→ **WORK ITEM**
If a line of the data below holds the string "ただのビル風だから", copy it.

Saved data entries
──────
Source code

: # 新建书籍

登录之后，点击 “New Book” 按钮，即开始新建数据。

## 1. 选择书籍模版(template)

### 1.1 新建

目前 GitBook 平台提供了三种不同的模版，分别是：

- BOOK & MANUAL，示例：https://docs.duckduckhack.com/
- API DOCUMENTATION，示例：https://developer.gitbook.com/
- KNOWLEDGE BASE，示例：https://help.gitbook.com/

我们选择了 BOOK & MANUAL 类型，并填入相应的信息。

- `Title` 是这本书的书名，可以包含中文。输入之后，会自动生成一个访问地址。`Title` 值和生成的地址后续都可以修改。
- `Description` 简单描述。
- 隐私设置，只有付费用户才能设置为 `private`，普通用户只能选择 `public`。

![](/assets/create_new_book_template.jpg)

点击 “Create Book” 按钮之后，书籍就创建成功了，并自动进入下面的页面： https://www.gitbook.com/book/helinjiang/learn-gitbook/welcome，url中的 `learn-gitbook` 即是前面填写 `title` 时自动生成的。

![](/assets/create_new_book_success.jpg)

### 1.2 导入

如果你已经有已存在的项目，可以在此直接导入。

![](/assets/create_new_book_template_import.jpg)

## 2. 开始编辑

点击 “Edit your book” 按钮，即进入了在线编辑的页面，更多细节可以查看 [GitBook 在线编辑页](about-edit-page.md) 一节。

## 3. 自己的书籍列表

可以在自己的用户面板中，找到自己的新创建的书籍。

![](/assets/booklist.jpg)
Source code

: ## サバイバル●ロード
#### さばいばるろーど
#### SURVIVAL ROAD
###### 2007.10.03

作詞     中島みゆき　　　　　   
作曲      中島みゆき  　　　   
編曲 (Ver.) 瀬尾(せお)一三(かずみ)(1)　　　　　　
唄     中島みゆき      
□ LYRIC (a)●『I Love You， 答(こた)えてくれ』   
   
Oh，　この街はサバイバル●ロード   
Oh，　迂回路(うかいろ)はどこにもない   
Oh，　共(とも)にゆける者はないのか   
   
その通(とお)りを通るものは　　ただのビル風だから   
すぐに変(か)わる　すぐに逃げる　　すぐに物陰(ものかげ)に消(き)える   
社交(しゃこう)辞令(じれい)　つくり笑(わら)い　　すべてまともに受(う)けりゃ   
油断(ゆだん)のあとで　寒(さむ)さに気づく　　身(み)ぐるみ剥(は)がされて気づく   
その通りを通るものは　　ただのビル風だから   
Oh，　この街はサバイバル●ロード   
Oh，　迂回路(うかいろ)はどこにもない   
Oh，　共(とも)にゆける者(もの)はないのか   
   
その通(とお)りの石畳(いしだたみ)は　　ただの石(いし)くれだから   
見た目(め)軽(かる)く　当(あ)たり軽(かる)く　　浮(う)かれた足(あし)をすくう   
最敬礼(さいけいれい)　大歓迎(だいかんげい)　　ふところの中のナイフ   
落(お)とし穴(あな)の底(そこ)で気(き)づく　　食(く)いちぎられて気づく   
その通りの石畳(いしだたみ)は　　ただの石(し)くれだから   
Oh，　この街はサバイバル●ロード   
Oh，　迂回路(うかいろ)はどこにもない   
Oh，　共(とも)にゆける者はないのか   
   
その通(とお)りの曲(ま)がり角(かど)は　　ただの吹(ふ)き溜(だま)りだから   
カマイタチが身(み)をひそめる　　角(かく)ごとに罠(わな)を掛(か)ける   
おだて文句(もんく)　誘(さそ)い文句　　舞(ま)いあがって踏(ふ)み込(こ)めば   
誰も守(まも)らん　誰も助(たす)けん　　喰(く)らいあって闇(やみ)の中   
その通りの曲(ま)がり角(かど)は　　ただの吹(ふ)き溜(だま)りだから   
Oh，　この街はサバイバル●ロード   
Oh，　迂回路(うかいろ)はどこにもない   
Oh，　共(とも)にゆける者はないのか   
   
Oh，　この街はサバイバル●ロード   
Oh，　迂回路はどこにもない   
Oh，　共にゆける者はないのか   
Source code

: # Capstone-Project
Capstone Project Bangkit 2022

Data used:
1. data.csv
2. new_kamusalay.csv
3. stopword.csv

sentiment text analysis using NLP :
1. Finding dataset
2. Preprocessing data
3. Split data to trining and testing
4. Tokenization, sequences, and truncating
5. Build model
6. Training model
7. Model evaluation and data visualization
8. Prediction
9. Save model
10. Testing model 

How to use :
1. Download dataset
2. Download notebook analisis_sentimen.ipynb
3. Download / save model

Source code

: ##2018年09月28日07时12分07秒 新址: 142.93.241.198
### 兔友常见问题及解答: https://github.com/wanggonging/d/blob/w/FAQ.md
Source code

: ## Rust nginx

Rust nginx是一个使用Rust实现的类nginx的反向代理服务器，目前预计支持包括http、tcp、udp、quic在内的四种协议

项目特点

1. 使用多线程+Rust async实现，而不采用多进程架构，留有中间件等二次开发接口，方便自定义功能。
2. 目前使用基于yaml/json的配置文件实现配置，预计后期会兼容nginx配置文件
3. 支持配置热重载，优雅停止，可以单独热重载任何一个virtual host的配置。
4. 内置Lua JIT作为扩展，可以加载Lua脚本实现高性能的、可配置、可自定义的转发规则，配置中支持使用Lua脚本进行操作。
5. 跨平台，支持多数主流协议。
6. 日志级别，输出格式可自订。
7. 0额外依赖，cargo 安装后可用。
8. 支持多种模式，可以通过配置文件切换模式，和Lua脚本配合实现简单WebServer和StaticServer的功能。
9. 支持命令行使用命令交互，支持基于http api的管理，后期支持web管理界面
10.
──────
→ **RESPONSE**
その通(とお)りを通るものは　　ただのビル風だから   
その通りを通るものは　　ただのビル風だから   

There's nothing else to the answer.